Liverpool n’a plus le blues

Expérience inoubliable que cette victoire de Liverpool sur Chelsea dans le chaudron d’Anfield. Les Scousers n’ont pas été à pareille fête sur leur pelouse depuis plusieurs mois, offrant ainsi une soirée de gala à leurs supporters.

Liverpool a fait beaucoup parler de lui dans les médias cette semaine. Tout d’abord, le match de Tottenham contre l’Inter a ramené Benitez sur sol anglais, ce qui a évidemment provoqué une foule de questions-réponses sur son aventure chez les Reds. Si ses qualités de tacticiens sont louées, il est attaqué sur son recrutement, avec au passage, la publication de la liste des flops de ses transferts à Liverpool, Philipp Degen en tête. Ensuite, le nouveau propriétaire du club, John Henry, a promis une enveloppe de transfert pour janvier afin de renforcer cette équipe qui manque cruellement de profondeur de banc. Ses interviews sont épluchés par les médias locaux et sa première décision à la tête du club n’est pas dénuée de tout fondement : réorganiser et développer la structure dirigeante sportive du club, notamment la cellule des scouts et du recrutement. Sorti de la crise et éloigné de la zone de relégation après deux victoires en championnat, toutefois peu convaincantes face à Blackburn et Bolton, Liverpool a retrouvé un peu de sérénité et semble monter gentiment en puissance. Mais la qualité présentée lors des deux derniers matchs ne permet pas pour autant aux fans de recevoir Chelsea dans un océan de sérénité. Les Blues caracolent en tête de la Premier League, avec pour seule défaite leur revers sur le terrain de Manchester City. Chelsea est d’ailleurs la seule formation qui, pour l’instant, n’a pas perdu de points contre les présumées «petites» équipes. Elle possède également la meilleure défense et la meilleure attaque du championnat, et de loin, avec seulement 3 petits buts encaissés et 27 marqués en dix matchs.

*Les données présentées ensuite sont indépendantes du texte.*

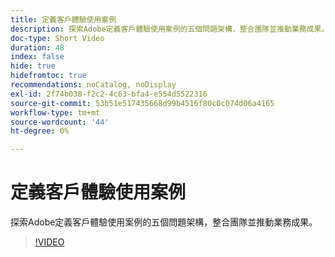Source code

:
 ```yaml
---
title: 定義客戶體驗使用案例
description: 探索Adobe定義客戶體驗使用案例的五個問題架構，整合團隊並推動業務成果。
doc-type: Short Video
duration: 48
index: false
hide: true
hidefromtoc: true
recommendations: noCatalog, noDisplay
exl-id: 2f74b038-f2c2-4c63-bfa4-e554d5522316
source-git-commit: 53b51e517435668d99b4516f80c0c074d06a4165
workflow-type: tm+mt
source-wordcount: '44'
ht-degree: 0%

---
```


# 定義客戶體驗使用案例

探索Adobe定義客戶體驗使用案例的五個問題架構，整合團隊並推動業務成果。

<!-- 85_S651_3442537_47_defining-customer-experience-use-cases -->
>[!VIDEO](https://video.tv.adobe.com/v/3458292/?learn=on&enablevpops=true)
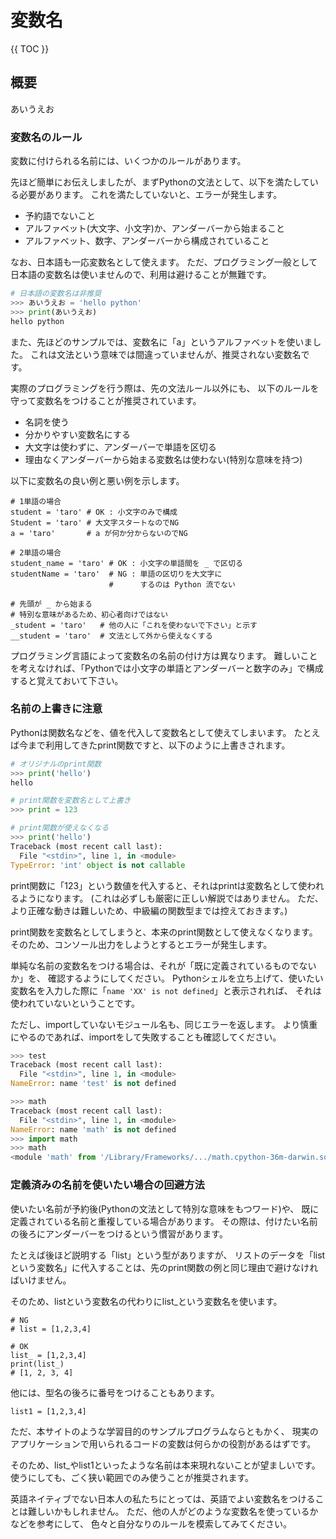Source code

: # 変数名

{{ TOC }}

## 概要

あいうえお

### 変数名のルール

変数に付けられる名前には、いくつかのルールがあります。

先ほど簡単にお伝えしましたが、まずPythonの文法として、以下を満たしている必要があります。
これを満たしていないと、エラーが発生します。

* 予約語でないこと
* アルファベット(大文字、小文字)か、アンダーバーから始まること
* アルファベット、数字、アンダーバーから構成されていること

なお、日本語も一応変数名として使えます。
ただ、プログラミング一般として日本語の変数名は使いませんので、利用は避けることが無難です。

```python
# 日本語の変数名は非推奨
>>> あいうえお = 'hello python'
>>> print(あいうえお)
hello python
```

また、先ほどのサンプルでは、変数名に「a」というアルファベットを使いました。
これは文法という意味では間違っていませんが、推奨されない変数名です。

実際のプログラミングを行う際は、先の文法ルール以外にも、
以下のルールを守って変数名をつけることが推奨されています。

* 名詞を使う
*	分かりやすい変数名にする
*	大文字は使わずに、アンダーバーで単語を区切る
*	理由なくアンダーバーから始まる変数名は使わない(特別な意味を持つ)

以下に変数名の良い例と悪い例を示します。

```text
# 1単語の場合
student = 'taro' # OK : 小文字のみで構成
Student = 'taro' # 大文字スタートなのでNG
a = 'taro'       # a が何か分からないのでNG

# 2単語の場合
student_name = 'taro' # OK : 小文字の単語間を _ で区切る
studentName = 'taro'  # NG : 単語の区切りを大文字に
                      #      するのは Python 流でない

# 先頭が _ から始まる
# 特別な意味があるため、初心者向けではない
_student = 'taro'   # 他の人に「これを使わないで下さい」と示す
__student = 'taro'  # 文法として外から使えなくする
```

プログラミング言語によって変数名の名前の付け方は異なります。
難しいことを考えなければ、「Pythonでは小文字の単語とアンダーバーと数字のみ」で構成すると覚えておいて下さい。

### 名前の上書きに注意

Pythonは関数名などを、値を代入して変数名として使えてしまいます。
たとえば今まで利用してきたprint関数ですと、以下のように上書きされます。

```python
# オリジナルのprint関数
>>> print('hello')
hello

# print関数を変数名として上書き
>>> print = 123

# print関数が使えなくなる
>>> print('hello')
Traceback (most recent call last):
  File "<stdin>", line 1, in <module>
TypeError: 'int' object is not callable
```

print関数に「123」という数値を代入すると、それはprintは変数名として使われるようになります。
(これは必ずしも厳密に正しい解説ではありません。
ただ、より正確な動きは難しいため、中級編の関数型までは控えておきます。)

print関数を変数名としてしまうと、本来のprint関数として使えなくなります。
そのため、コンソール出力をしようとするとエラーが発生します。

単純な名前の変数名をつける場合は、それが「既に定義されているものでないか」を、
確認するようにしてください。
Pythonシェルを立ち上げて、使いたい変数名を入力した際に「`name 'XX' is not defined`」と表示されれば、
それは使われていないということです。

ただし、importしていないモジュール名も、同じエラーを返します。
より慎重にやるのであれば、importをして失敗することも確認してください。

```python
>>> test
Traceback (most recent call last):
  File "<stdin>", line 1, in <module>
NameError: name 'test' is not defined

>>> math
Traceback (most recent call last):
  File "<stdin>", line 1, in <module>
NameError: name 'math' is not defined
>>> import math
>>> math
<module 'math' from '/Library/Frameworks/.../math.cpython-36m-darwin.so'>
```

### 定義済みの名前を使いたい場合の回避方法

使いたい名前が予約後(Pythonの文法として特別な意味をもつワード)や、
既に定義されている名前と重複している場合があります。
その際は、付けたい名前の後ろにアンダーバーをつけるという慣習があります。

たとえば後ほど説明する「list」という型がありますが、
リストのデータを「listという変数名」に代入することは、先のprint関数の例と同じ理由で避けなければいけません。

そのため、listという変数名の代わりにlist_という変数名を使います。

```
# NG
# list = [1,2,3,4]

# OK
list_ = [1,2,3,4]
print(list_)
# [1, 2, 3, 4]
```

他には、型名の後ろに番号をつけることもあります。

```
list1 = [1,2,3,4]
```

ただ、本サイトのような学習目的のサンプルプログラムならともかく、
現実のアプリケーションで用いられるコードの変数は何らかの役割があるはずです。

そのため、list_やlist1といったような名前は本来現れないことが望ましいです。
使うにしても、ごく狭い範囲でのみ使うことが推奨されます。

英語ネイティブでない日本人の私たちにとっては、英語でよい変数名をつけることは難しいかもしれません。
ただ、他の人がどのような変数名を使っているかなどを参考にして、
色々と自分なりのルールを模索してみてください。
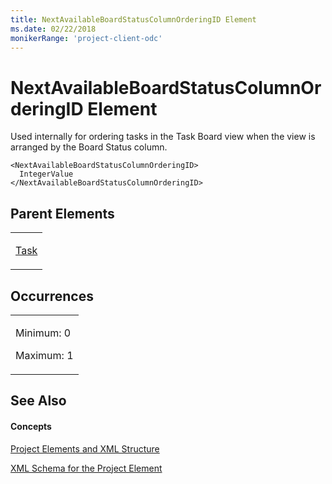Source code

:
 ```yaml
---
title: NextAvailableBoardStatusColumnOrderingID Element
ms.date: 02/22/2018
monikerRange: 'project-client-odc'
---
```


# NextAvailableBoardStatusColumnOrderingID Element




Used internally for ordering tasks in the Task Board view when the view is arranged by the Board Status column.

    <NextAvailableBoardStatusColumnOrderingID>
      IntegerValue
    </NextAvailableBoardStatusColumnOrderingID>

## Parent Elements

<table>
<colgroup>
<col style="width: 100%" />
</colgroup>
<tbody>
<tr class="odd">
<td><p><a href="task-element.md">Task</a></p></td>
</tr>
</tbody>
</table>

## Occurrences

<table>
<colgroup>
<col style="width: 100%" />
</colgroup>
<tbody>
<tr class="odd">
<td><p>Minimum: 0</p>
<p>Maximum: 1</p></td>
</tr>
</tbody>
</table>

## See Also

#### Concepts

[Project Elements and XML Structure](project-elements-and-xml-structure.md)

[XML Schema for the Project Element](xml-schema-for-the-project-element.md)

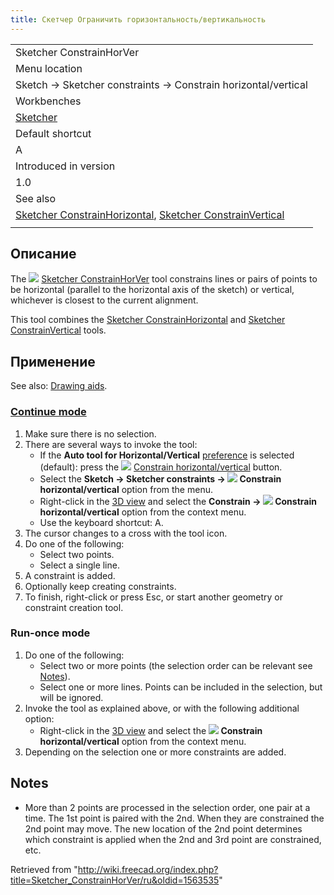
```yaml
---
title: Скетчер Ограничить горизонтальность/вертикальность
---
```

|  |
| --- |
| Sketcher ConstrainHorVer |
| Menu location |
| Sketch → Sketcher constraints → Constrain horizontal/vertical |
| Workbenches |
| [Sketcher](/Sketcher_Workbench "Sketcher Workbench") |
| Default shortcut |
| A |
| Introduced in version |
| 1.0 |
| See also |
| [Sketcher ConstrainHorizontal](/Sketcher_ConstrainHorizontal "Sketcher ConstrainHorizontal"), [Sketcher ConstrainVertical](/Sketcher_ConstrainVertical "Sketcher ConstrainVertical") |
|  |

## Описание

The ![](/images/Sketcher_ConstrainHorVer.svg) [Sketcher ConstrainHorVer](/Sketcher_ConstrainHorVer "Sketcher ConstrainHorVer") tool constrains lines or pairs of points to be horizontal (parallel to the horizontal axis of the sketch) or vertical, whichever is closest to the current alignment.

This tool combines the [Sketcher ConstrainHorizontal](/Sketcher_ConstrainHorizontal "Sketcher ConstrainHorizontal") and [Sketcher ConstrainVertical](/Sketcher_ConstrainVertical "Sketcher ConstrainVertical") tools.

## Применение

See also: [Drawing aids](/Sketcher_Workbench#Drawing_aids "Sketcher Workbench").

### [Continue mode](/Sketcher_Workbench#Continue_modes "Sketcher Workbench")

1. Make sure there is no selection.
2. There are several ways to invoke the tool:
   * If the **Auto tool for Horizontal/Vertical** [preference](/Sketcher_Preferences#General "Sketcher Preferences") is selected (default): press the ![](/images/Sketcher_ConstrainHorVer.svg) [Constrain horizontal/vertical](/Sketcher_ConstrainHorVer "Sketcher ConstrainHorVer") button.
   * Select the **Sketch → Sketcher constraints → ![](/images/Sketcher_ConstrainHorVer.svg) Constrain horizontal/vertical** option from the menu.
   * Right-click in the [3D view](/3D_view "3D view") and select the **Constrain → ![](/images/Sketcher_ConstrainHorVer.svg) Constrain horizontal/vertical** option from the context menu.
   * Use the keyboard shortcut: A.
3. The cursor changes to a cross with the tool icon.
4. Do one of the following:
   * Select two points.
   * Select a single line.
5. A constraint is added.
6. Optionally keep creating constraints.
7. To finish, right-click or press Esc, or start another geometry or constraint creation tool.

### Run-once mode

1. Do one of the following:
   * Select two or more points (the selection order can be relevant see [Notes](#Notes)).
   * Select one or more lines. Points can be included in the selection, but will be ignored.
2. Invoke the tool as explained above, or with the following additional option:
   * Right-click in the [3D view](/3D_view "3D view") and select the **![](/images/Sketcher_ConstrainHorVer.svg) Constrain horizontal/vertical** option from the context menu.
3. Depending on the selection one or more constraints are added.

## Notes

* More than 2 points are processed in the selection order, one pair at a time. The 1st point is paired with the 2nd. When they are constrained the 2nd point may move. The new location of the 2nd point determines which constraint is applied when the 2nd and 3rd point are constrained, etc.

Retrieved from "<http://wiki.freecad.org/index.php?title=Sketcher_ConstrainHorVer/ru&oldid=1563535>"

Une première mi-temps à sens unique

Pourtant, il faudra peu de temps pour que toutes les craintes soient levées, onze minutes très exactement. Torres avait fait le plein de confiance en retrouvant le chemin des filets contre Blackburn, puis en délivrant une passe magique pour Maxi sur le seul but des Reds à Bolton la semaine passée. Et il va faire une véritable démonstration de son talent et redevenir un attaquant de classe internationale ce dimanche. Kuyt transmet une merveille de passe au-dessus de la défense des Blues, El Niño contrôle dans la course, résiste au retour de John Terry et pique le ballon au-dessus d’un Cech qui se couche en la circonstance aussi rapidement que Joël Gaspoz dans un slalom de coupe du monde. Anfield exulte et peine à y croire. Je me surprends à regarder trois ou quatre fois le tableau d’affichage pour m’assurer que les Reds mènent bien à la marque devant Chelsea. Je pense ne jamais avoir autant chanté «The fields of Anfield Road» lors d’une partie à domicile. Le moins que l’on puisse dire, c’est que Liverpool est entré dans le match le couteau entre les dents et a démontré une envie et une détermination qui ravissent le public présent. La performance collective et individuelle des onze Scousers sur le terrain est impressionnante. Avec un Torres de retour à son juste niveau, la solidité de Carragher titularisé dans l’axe suite au forfait de Kyrgiakos et qui s’est abstenu de mettre un auto-goal, la classe habituelle de Gerrard, un Maxi Rodriguez qui bonifie ses partenaires et le fighting spirit de Kuyt revenu de blessure, tous ont joué à leur meilleur niveau sur une mi-temps, ne laissant que des miettes de jeu à Chelsea.
Un autre homme est sorti du lot : Lucas. Alors que la rumeur d’un transfert du milieu de terrain défensif est apparue cette semaine dans les journaux – on parle de Stoke City pour quatre millions de livres sterling – il a peut-être délivré sa meilleure copie depuis son arrivée à Liverpool. Une station de radio à Liverpool a traité Lucas de «pire joueur brésilien de tous les temps en Premier League», ce qui ne doit pas lui avoir fait très plaisir. Alors quatre millions, c’est du bonus ! Et en toute franchise, avant ce match, je l’aurais offert à n’importe quel autre adversaire du championnat, en payant son salaire encore pendant six mois et avec une clause l’obligeant à jouer le prochain match contre Liverpool. Il a réussi dimanche soir à faire taire tous ses détracteurs, moi le premier, et j’espère pour les Reds qu’il répétera cette prestation cette saison, celle qui le fait ressembler davantage à Xabi Alonso qu’à Bruno Cheyrou. Sa fiche de statistiques est brillante sur ce match et avec la complicité de Gerrard, il a éclipse le milieu de terrain de Chelsea et John Obi Mikel en particulier. Le Magloire du football anglais a passé son temps à courir derrière les deux hommes et à tenter de fermer les brèches provoquées par le jeu de passes efficace de Liverpool et les extérieurs du pied de Gerrard qui ressemblent à des passes dirigées de Playstation. Chelsea doit se passer de Lampard et d’Essien et cela se ressent dans l’entrejeu. Les autres grands absents sont Joe Cole et Benayoun qui manquent les retrouvailles avec leurs anciens clubs. La défection de Joe Cole a été bien digérée par Liverpool. Le numéro 10 n’a pas vraiment encore convaincu cette saison et son remplaçant, Meireles, a été excellent sur le côté. Chelsea, en revanche, aurait pu bénéficier de la vivacité et de la percussion offensive de l’Israélien, deux choses qui ont cruellement manqué aux Blues à Anfield.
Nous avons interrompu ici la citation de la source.